The editorial board of the Washington Post called for reforms of Maryland's Law Enforcement Officers' Bill of Rights (LEOBR), a set of laws that provide police officers broad protections when they are the targets of civilian complaints, internal investigations, or potential prosecutions.
Maryland's LEOBR was passed in the 1970s, and was the first of its kind. Since then, the laws have been replicated across the country, making it extremely difficult to fire bad cops. The laws have been adopted by other state legislatures, and the kinds of privileges they afford cops have been similarly enshrined in many police union contracts. Earlier this month, activists from Black Lives Matter launched a website to target the most egregious of such contracts.
The Post calls for a "sensible package of reforms" to LEOBR that:
would eliminate or drastically reduce the so-called cooling-off period, which grants officers 10 days of silence — plenty of time to get their story straight with other officers or forensics — before they must start cooperating with internal affairs investigators.

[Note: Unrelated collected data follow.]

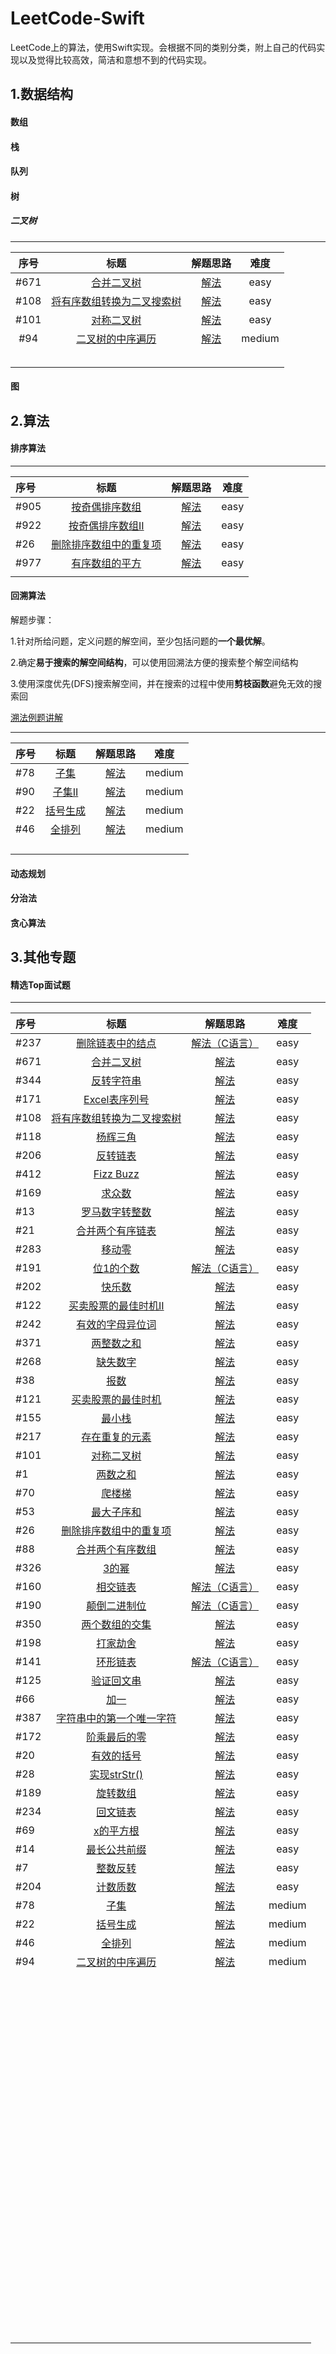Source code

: # LeetCode-Swift

LeetCode上的算法，使用Swift实现。会根据不同的类别分类，附上自己的代码实现以及觉得比较高效，简洁和意想不到的代码实现。

<!--more-->

## 1.数据结构

#### 数组

#### 栈

#### 队列

#### 树

##### 二叉树

---

| 序号   | 标题                                                                                            | 解题思路                                                                                                                            | 难度     |
|:----:|:---------------------------------------------------------------------------------------------:|:-------------------------------------------------------------------------------------------------------------------------------:|:------:|
| #671 | [合并二叉树](https://leetcode-cn.com/problems/merge-two-binary-trees/submissions/)                 | [解法](https://github.com/jashion/LeetCode-Swift/blob/master/sources/HotTopInterviewQuestions/MergeBinaryTree.md)                 | easy   |
| #108 | [将有序数组转换为二叉搜索树](https://leetcode-cn.com/problems/convert-sorted-array-to-binary-search-tree/) | [解法](https://github.com/jashion/LeetCode-Swift/blob/master/sources/HotTopInterviewQuestions/SortedArrayTransferToBinaryTree.md) | easy   |
| #101 | [对称二叉树](https://leetcode-cn.com/problems/symmetric-tree/)                                     | [解法](https://github.com/jashion/LeetCode-Swift/blob/master/sources/HotTopInterviewQuestions/IsSymmetric.md)                     | easy   |
| #94  | [二叉树的中序遍历](https://leetcode-cn.com/problems/binary-tree-inorder-traversal/)                   | [解法](sources/HotTopInterviewQuestions/inorderTraversal.md)                                                                      | medium |
|      |                                                                                               |                                                                                                                                 |        |
|      |                                                                                               |                                                                                                                                 |        |
|      |                                                                                               |                                                                                                                                 |        |
|      |                                                                                               |                                                                                                                                 |        |
|      |                                                                                               |                                                                                                                                 |        |

#### 图

## 2.算法

#### 排序算法

---

| 序号   | 标题                                                                                   | 解题思路                                                                                                 | 难度   |
|:---- |:------------------------------------------------------------------------------------:|:----------------------------------------------------------------------------------------------------:|:----:|
| #905 | [按奇偶排序数组](https://leetcode-cn.com/submissions/detail/19467555/)                      | [解法](https://github.com/jashion/LeetCode-Swift/blob/master/sources/SortAlgorithm/EvenOddArray.md)    | easy |
| #922 | [按奇偶排序数组II](https://leetcode-cn.com/problems/sort-array-by-parity-ii/)               | [解法](https://github.com/jashion/LeetCode-Swift/blob/master/sources/SortAlgorithm/oddAndEven.md)      | easy |
| #26  | [删除排序数组中的重复项](https://leetcode-cn.com/problems/remove-duplicates-from-sorted-array/) | [解法](https://github.com/jashion/LeetCode-Swift/blob/master/sources/SortAlgorithm/removeRepeatNum.md) | easy |
| #977 | [有序数组的平方](https://leetcode-cn.com/problems/squares-of-a-sorted-array/)               | [解法](https://github.com/jashion/LeetCode-Swift/blob/master/sources/SortAlgorithm/SortedArrayPow.md)  | easy |
|      |                                                                                      |                                                                                                      |      |

#### 回溯算法

解题步骤：

1.针对所给问题，定义问题的解空间，至少包括问题的**一个最优解**。

2.确定**易于搜索的解空间结构**，可以使用回溯法方便的搜索整个解空间结构

3.使用深度优先(DFS)搜索解空间，并在搜索的过程中使用**剪枝函数**避免无效的搜索回

[溯法例题讲解](sources/BackTraceAlgorithm/backTrace.md)

---

| 序号  | 标题                                                             | 解题思路                                                          | 难度     |
|:--- |:--------------------------------------------------------------:|:-------------------------------------------------------------:|:------:|
| #78 | [子集](https://leetcode-cn.com/problems/subsets/)                | [解法](sources/HotTopInterviewQuestions/subsets.md)             | medium |
| #90 | [子集II](https://leetcode-cn.com/problems/subsets-ii/)           | [解法](sources/BackTraceAlgorithm/subSetsII.md)                 | medium |
| #22 | [括号生成](https://leetcode-cn.com/problems/generate-parentheses/) | [解法](sources/HotTopInterviewQuestions/generateParenthesis.md) | medium |
| #46 | [全排列](https://leetcode-cn.com/problems/permutations/)          | [解法](sources/HotTopInterviewQuestions/permute.md)             | medium |
|     |                                                                |                                                               |        |
|     |                                                                |                                                               |        |
|     |                                                                |                                                               |        |
|     |                                                                |                                                               |        |

#### 动态规划

#### 分治法

#### 贪心算法

## 3.其他专题

#### 精选Top面试题

---

| 序号   | 标题                                                                                            | 解题思路                                                                                                                            | 难度     |
|:---- |:---------------------------------------------------------------------------------------------:|:-------------------------------------------------------------------------------------------------------------------------------:|:------:|
| #237 | [删除链表中的结点](https://leetcode-cn.com/problems/delete-node-in-a-linked-list/)                    | [解法（C语言）](https://github.com/jashion/LeetCode-Swift/blob/master/sources/HotTopInterviewQuestions/DeleteLinkedNode.md)           | easy   |
| #671 | [合并二叉树](https://leetcode-cn.com/problems/merge-two-binary-trees/submissions/)                 | [解法](https://github.com/jashion/LeetCode-Swift/blob/master/sources/HotTopInterviewQuestions/MergeBinaryTree.md)                 | easy   |
| #344 | [反转字符串](https://leetcode-cn.com/problems/reverse-string/)                                     | [解法](https://github.com/jashion/LeetCode-Swift/blob/master/sources/HotTopInterviewQuestions/ReverseString.md)                   | easy   |
| #171 | [Excel表序列号](https://leetcode-cn.com/problems/excel-sheet-column-number/)                      | [解法](https://github.com/jashion/LeetCode-Swift/blob/master/sources/HotTopInterviewQuestions/ExcelSerialNumber.md)               | easy   |
| #108 | [将有序数组转换为二叉搜索树](https://leetcode-cn.com/problems/convert-sorted-array-to-binary-search-tree/) | [解法](https://github.com/jashion/LeetCode-Swift/blob/master/sources/HotTopInterviewQuestions/SortedArrayTransferToBinaryTree.md) | easy   |
| #118 | [杨辉三角](https://leetcode-cn.com/problems/pascals-triangle/)                                    | [解法](https://github.com/jashion/LeetCode-Swift/blob/master/sources/HotTopInterviewQuestions/Pascal'sTriangle.md)                | easy   |
| #206 | [反转链表](https://leetcode-cn.com/problems/reverse-linked-list/)                                 | [解法](https://github.com/jashion/LeetCode-Swift/blob/master/sources/HotTopInterviewQuestions/ReverseLink.md)                     | easy   |
| #412 | [Fizz Buzz](https://leetcode-cn.com/problems/fizz-buzz/)                                      | [解法](https://github.com/jashion/LeetCode-Swift/blob/master/sources/HotTopInterviewQuestions/FizzBuzz.md)                        | easy   |
| #169 | [求众数](https://leetcode-cn.com/problems/majority-element/)                                     | [解法](https://github.com/jashion/LeetCode-Swift/blob/master/sources/HotTopInterviewQuestions/MajorityNumber.md)                  | easy   |
| #13  | [罗马数字转整数](https://leetcode-cn.com/problems/roman-to-integer/)                                 | [解法](https://github.com/jashion/LeetCode-Swift/blob/master/sources/HotTopInterviewQuestions/RomanToInt.md)                      | easy   |
| #21  | [合并两个有序链表](https://leetcode-cn.com/problems/merge-two-sorted-lists/)                          | [解法](https://github.com/jashion/LeetCode-Swift/blob/master/sources/HotTopInterviewQuestions/MergeTwoSortedLinks.md)             | easy   |
| #283 | [移动零](https://leetcode-cn.com/problems/move-zeroes/)                                          | [解法](https://github.com/jashion/LeetCode-Swift/blob/master/sources/HotTopInterviewQuestions/MoveZeroes.md)                      | easy   |
| #191 | [位1的个数](https://leetcode-cn.com/problems/number-of-1-bits/)                                   | [解法（C语言）](https://github.com/jashion/LeetCode-Swift/blob/master/sources/HotTopInterviewQuestions/HammingWeight.md)              | easy   |
| #202 | [快乐数](https://leetcode-cn.com/problems/happy-number/)                                         | [解法](https://github.com/jashion/LeetCode-Swift/blob/master/sources/HotTopInterviewQuestions/HappyNumber.md)                     | easy   |
| #122 | [买卖股票的最佳时机II](https://leetcode-cn.com/problems/best-time-to-buy-and-sell-stock-ii/)           | [解法](https://github.com/jashion/LeetCode-Swift/blob/master/sources/HotTopInterviewQuestions/MaxProfitII.md)                     | easy   |
| #242 | [有效的字母异位词](https://leetcode-cn.com/problems/valid-anagram/)                                   | [解法](https://github.com/jashion/LeetCode-Swift/blob/master/sources/HotTopInterviewQuestions/Anagram.md)                         | easy   |
| #371 | [两整数之和](https://leetcode-cn.com/problems/sum-of-two-integers/)                                | [解法](https://github.com/jashion/LeetCode-Swift/blob/master/sources/HotTopInterviewQuestions/GetSum.md)                          | easy   |
| #268 | [缺失数字](https://leetcode-cn.com/problems/missing-number/)                                      | [解法](https://github.com/jashion/LeetCode-Swift/blob/master/sources/HotTopInterviewQuestions/MissingNumber.md)                   | easy   |
| #38  | [报数](https://leetcode-cn.com/problems/count-and-say/)                                         | [解法](https://github.com/jashion/LeetCode-Swift/blob/master/sources/HotTopInterviewQuestions/CountAndSay.md)                     | easy   |
| #121 | [买卖股票的最佳时机](https://leetcode-cn.com/problems/best-time-to-buy-and-sell-stock/)                | [解法](https://github.com/jashion/LeetCode-Swift/blob/master/sources/HotTopInterviewQuestions/MaxProfit.md)                       | easy   |
| #155 | [最小栈](https://leetcode-cn.com/problems/min-stack/)                                            | [解法](https://github.com/jashion/LeetCode-Swift/blob/master/sources/HotTopInterviewQuestions/MinStack.md)                        | easy   |
| #217 | [存在重复的元素](https://leetcode-cn.com/problems/contains-duplicate/)                               | [解法](https://github.com/jashion/LeetCode-Swift/blob/master/sources/HotTopInterviewQuestions/ContainsDuplicate.md)               | easy   |
| #101 | [对称二叉树](https://leetcode-cn.com/problems/symmetric-tree/)                                     | [解法](https://github.com/jashion/LeetCode-Swift/blob/master/sources/HotTopInterviewQuestions/IsSymmetric.md)                     | easy   |
| #1   | [两数之和](https://leetcode-cn.com/problems/two-sum/)                                             | [解法](https://github.com/jashion/LeetCode-Swift/blob/master/sources/HotTopInterviewQuestions/TwoSum.md)                          | easy   |
| #70  | [爬楼梯](https://leetcode-cn.com/problems/climbing-stairs/)                                      | [解法](https://github.com/jashion/LeetCode-Swift/blob/master/sources/HotTopInterviewQuestions/ClimbStairs.md)                     | easy   |
| #53  | [最大子序和](https://leetcode-cn.com/problems/maximum-subarray/)                                   | [解法](/sources/HotTopInterviewQuestions/MaxSubArray.md)                                                                          | easy   |
| #26  | [删除排序数组中的重复项](https://leetcode-cn.com/problems/remove-duplicates-from-sorted-array/)          | [解法](/sources/HotTopInterviewQuestions/RemoveDuplicates.md)                                                                     | easy   |
| #88  | [合并两个有序数组](https://leetcode-cn.com/problems/merge-sorted-array/)                              | [解法](/sources/HotTopInterviewQuestions/Merge.md)                                                                                | easy   |
| #326 | [3的幂](https://leetcode-cn.com/problems/power-of-three/)                                       | [解法](/sources/HotTopInterviewQuestions/IsPowerOfThree.md)                                                                       | easy   |
| #160 | [相交链表](https://leetcode-cn.com/problems/intersection-of-two-linked-lists/)                    | [解法（C语言）](/sources/HotTopInterviewQuestions/GetIntersectionNode.md)                                                             | easy   |
| #190 | [颠倒二进制位](https://leetcode-cn.com/problems/reverse-bits/)                                      | [解法（C语言）](/sources/HotTopInterviewQuestions/ReverseBits.md)                                                                     | easy   |
| #350 | [两个数组的交集](https://leetcode-cn.com/problems/intersection-of-two-arrays-ii/)                    | [解法](/sources/HotTopInterviewQuestions/Interset.md)                                                                             | easy   |
| #198 | [打家劫舍](https://leetcode-cn.com/problems/house-robber/)                                        | [解法](/sources/HotTopInterviewQuestions/Rob.md)                                                                                  | easy   |
| #141 | [环形链表](https://leetcode-cn.com/problems/linked-list-cycle/)                                   | [解法（C语言）](/sources/HotTopInterviewQuestions/HasCycle.md)                                                                        | easy   |
| #125 | [验证回文串](https://leetcode-cn.com/problems/valid-palindrome/)                                   | [解法](sources/HotTopInterviewQuestions/IsPalindrome.md)                                                                          | easy   |
| #66  | [加一](https://leetcode-cn.com/problems/plus-one/)                                              | [解法](sources/HotTopInterviewQuestions/PlusOne.md)                                                                               | easy   |
| #387 | [字符串中的第一个唯一字符](https://leetcode-cn.com/problems/first-unique-character-in-a-string/)          | [解法](sources/HotTopInterviewQuestions/FirstUniqChar.md)                                                                         | easy   |
| #172 | [阶乘最后的零](https://leetcode-cn.com/problems/factorial-trailing-zeroes/)                         | [解法](sources/HotTopInterviewQuestions/TrailingZeroes.md)                                                                        | easy   |
| #20  | [有效的括号](https://leetcode-cn.com/problems/valid-parentheses/)                                  | [解法](sources/HotTopInterviewQuestions/IsValid.md)                                                                               | easy   |
| #28  | [实现strStr()](https://leetcode-cn.com/problems/implement-strstr/)                              | [解法](sources/HotTopInterviewQuestions/strStr.md)                                                                                | easy   |
| #189 | [旋转数组](https://leetcode-cn.com/problems/rotate-array/)                                        | [解法](sources/HotTopInterviewQuestions/rotate.md)                                                                                | easy   |
| #234 | [回文链表](https://leetcode-cn.com/problems/palindrome-linked-list/)                              | [解法](sources/HotTopInterviewQuestions/isPalindromeList.md)                                                                      | easy   |
| #69  | [x的平方根](https://leetcode-cn.com/problems/sqrtx/solution/niu-dun-die-dai-fa-by-loafer/)        | [解法](sources/HotTopInterviewQuestions/mySqrt.md)                                                                                | easy   |
| #14  | [最长公共前缀](https://leetcode-cn.com/problems/longest-common-prefix/)                             | [解法](sources/HotTopInterviewQuestions/longestCommonPrefix.md)                                                                   | easy   |
| #7   | [整数反转](https://leetcode-cn.com/problems/reverse-integer/)                                     | [解法](sources/HotTopInterviewQuestions/reverseNumber.md)                                                                         | easy   |
| #204 | [计数质数](https://leetcode-cn.com/problems/count-primes/)                                        | [解法](sources/HotTopInterviewQuestions/countPrimes.md)                                                                           | easy   |
| #78  | [子集](https://leetcode-cn.com/problems/subsets/)                                               | [解法](sources/HotTopInterviewQuestions/subsets.md)                                                                               | medium |
| #22  | [括号生成](https://leetcode-cn.com/problems/generate-parentheses/)                                | [解法](sources/HotTopInterviewQuestions/generateParenthesis.md)                                                                   | medium |
| #46  | [全排列](https://leetcode-cn.com/problems/permutations/)                                         | [解法](sources/HotTopInterviewQuestions/permute.md)                                                                               | medium |
| #94  | [二叉树的中序遍历](https://leetcode-cn.com/problems/binary-tree-inorder-traversal/)                   | [解法](sources/HotTopInterviewQuestions/inorderTraversal.md)                                                                      | medium |
|      |                                                                                               |                                                                                                                                 |        |
|      |                                                                                               |                                                                                                                                 |        |
|      |                                                                                               |                                                                                                                                 |        |
|      |                                                                                               |                                                                                                                                 |        |
|      |                                                                                               |                                                                                                                                 |        |
|      |                                                                                               |                                                                                                                                 |        |
|      |                                                                                               |                                                                                                                                 |        |
|      |                                                                                               |                                                                                                                                 |        |
|      |                                                                                               |                                                                                                                                 |        |
|      |                                                                                               |                                                                                                                                 |        |
|      |                                                                                               |                                                                                                                                 |        |
|      |                                                                                               |                                                                                                                                 |        |
|      |                                                                                               |                                                                                                                                 |        |
|      |                                                                                               |                                                                                                                                 |        |
|      |                                                                                               |                                                                                                                                 |        |
|      |                                                                                               |                                                                                                                                 |        |
|      |                                                                                               |                                                                                                                                 |        |
|      |                                                                                               |                                                                                                                                 |        |
|      |                                                                                               |                                                                                                                                 |        |
|      |                                                                                               |                                                                                                                                 |        |
|      |                                                                                               |                                                                                                                                 |        |
|      |                                                                                               |                                                                                                                                 |        |
|      |                                                                                               |                                                                                                                                 |        |
|      |                                                                                               |                                                                                                                                 |        |
|      |                                                                                               |                                                                                                                                 |        |
|      |                                                                                               |                                                                                                                                 |        |
|      |                                                                                               |                                                                                                                                 |        |
|      |                                                                                               |                                                                                                                                 |        |
|      |                                                                                               |                                                                                                                                 |        |
|      |                                                                                               |                                                                                                                                 |        |
|      |                                                                                               |                                                                                                                                 |        |
|      |                                                                                               |                                                                                                                                 |        |
|      |                                                                                               |                                                                                                                                 |        |
|      |                                                                                               |                                                                                                                                 |        |
|      |                                                                                               |                                                                                                                                 |        |
|      |                                                                                               |                                                                                                                                 |        |
|      |                                                                                               |                                                                                                                                 |        |
|      |                                                                                               |                                                                                                                                 |        |
|      |                                                                                               |                                                                                                                                 |        |
|      |                                                                                               |                                                                                                                                 |        |
|      |                                                                                               |                                                                                                                                 |        |
|      |                                                                                               |                                                                                                                                 |        |
|      |                                                                                               |                                                                                                                                 |        |
|      |                                                                                               |                                                                                                                                 |        |
|      |                                                                                               |                                                                                                                                 |        |
|      |                                                                                               |                                                                                                                                 |        |
|      |                                                                                               |                                                                                                                                 |        |
|      |                                                                                               |                                                                                                                                 |        |
|      |                                                                                               |                                                                                                                                 |        |
|      |                                                                                               |                                                                                                                                 |        |
|      |                                                                                               |                                                                                                                                 |        |
|      |                                                                                               |                                                                                                                                 |        |
|      |                                                                                               |                                                                                                                                 |        |
|      |                                                                                               |                                                                                                                                 |        |
|      |                                                                                               |                                                                                                                                 |        |
|      |                                                                                               |                                                                                                                                 |        |
|      |                                                                                               |                                                                                                                                 |        |
|      |                                                                                               |                                                                                                                                 |        |
|      |                                                                                               |                                                                                                                                 |        |
|      |                                                                                               |                                                                                                                                 |        |
|      |                                                                                               |                                                                                                                                 |        |
|      |                                                                                               |                                                                                                                                 |        |
|      |                                                                                               |                                                                                                                                 |        |
|      |                                                                                               |                                                                                                                                 |        |
|      |                                                                                               |                                                                                                                                 |        |
|      |                                                                                               |                                                                                                                                 |        |
|      |                                                                                               |                                                                                                                                 |        |
|      |                                                                                               |                                                                                                                                 |        |
|      |                                                                                               |                                                                                                                                 |        |
|      |                                                                                               |                                                                                                                                 |        |
|      |                                                                                               |                                                                                                                                 |        |
|      |                                                                                               |                                                                                                                                 |        |
|      |                                                                                               |                                                                                                                                 |        |
|      |                                                                                               |                                                                                                                                 |        |
|      |                                                                                               |                                                                                                                                 |        |
|      |                                                                                               |                                                                                                                                 |        |
|      |                                                                                               |                                                                                                                                 |        |
|      |                                                                                               |                                                                                                                                 |        |
|      |                                                                                               |                                                                                                                                 |        |
|      |                                                                                               |                                                                                                                                 |        |
|      |                                                                                               |                                                                                                                                 |        |
|      |                                                                                               |                                                                                                                                 |        |
|      |                                                                                               |                                                                                                                                 |        |
|      |                                                                                               |                                                                                                                                 |        |
|      |                                                                                               |                                                                                                                                 |        |
|      |                                                                                               |                                                                                                                                 |        |
|      |                                                                                               |                                                                                                                                 |        |
|      |                                                                                               |                                                                                                                                 |        |
|      |                                                                                               |                                                                                                                                 |        |
|      |                                                                                               |                                                                                                                                 |        |
|      |                                                                                               |                                                                                                                                 |        |
|      |                                                                                               |                                                                                                                                 |        |
|      |                                                                                               |                                                                                                                                 |        |
|      |                                                                                               |                                                                                                                                 |        |
|      |                                                                                               |                                                                                                                                 |        |
|      |                                                                                               |                                                                                                                                 |        |
|      |                                                                                               |                                                                                                                                 |        |
|      |                                                                                               |                                                                                                                                 |        |
|      |                                                                                               |                                                                                                                                 |        |

###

There is no coherent rationale for such a privilege; one or two days, which is time enough to hire a lawyer, would suffice.
At a bare minimum, new rules should also allow members of the public at least a year, rather than the 90 days now set by law, to bring brutality complaints; require officers to undergo regular psychological evaluations, which makes sense for a job that can involve episodes of extreme stress; and establish rules under which officers accused of wrongdoing can be questioned not only by trial boards consisting of fellow officers but also by civilian review boards.
Earlier this year, the legislature formed a working group to recommend police reforms. Things likes regular psychiatric testing became controversial. The Post called on the working group's proposals to "entail genuine reform, not watered-down half-measures designed to pass muster with the police unions that have long held sway in Annapolis." There have been disputes over whether the panel has heard too much from police officers and not enough from critics.
The Post also notes the privileges of LEOBR have been extended to corrections officers, providing this unsurprising but nevertheless depressing detail:
A 2013 FBI affidavit cited a similar state law covering corrections officers as blocking management efforts to impose discipline and regain control when, at the Baltimore jail a few years earlier, more than a dozen guards helped a gang of inmates to take charge of the facility and traffic in drugs, cellphones and sex.
The legislative panel is only looking at the LEOBR, not the corrections law. Members of the Maryland legislature, of course, are free to submit their own reform laws and don't have to defer their responsibilities to a panel even if they chose to do so. The working group, expected to make recommendations next year, came in response to the death in police custody of Freddie Gray last April. Six cops were charged in relation to the incident—the first trial ended in a hung jury.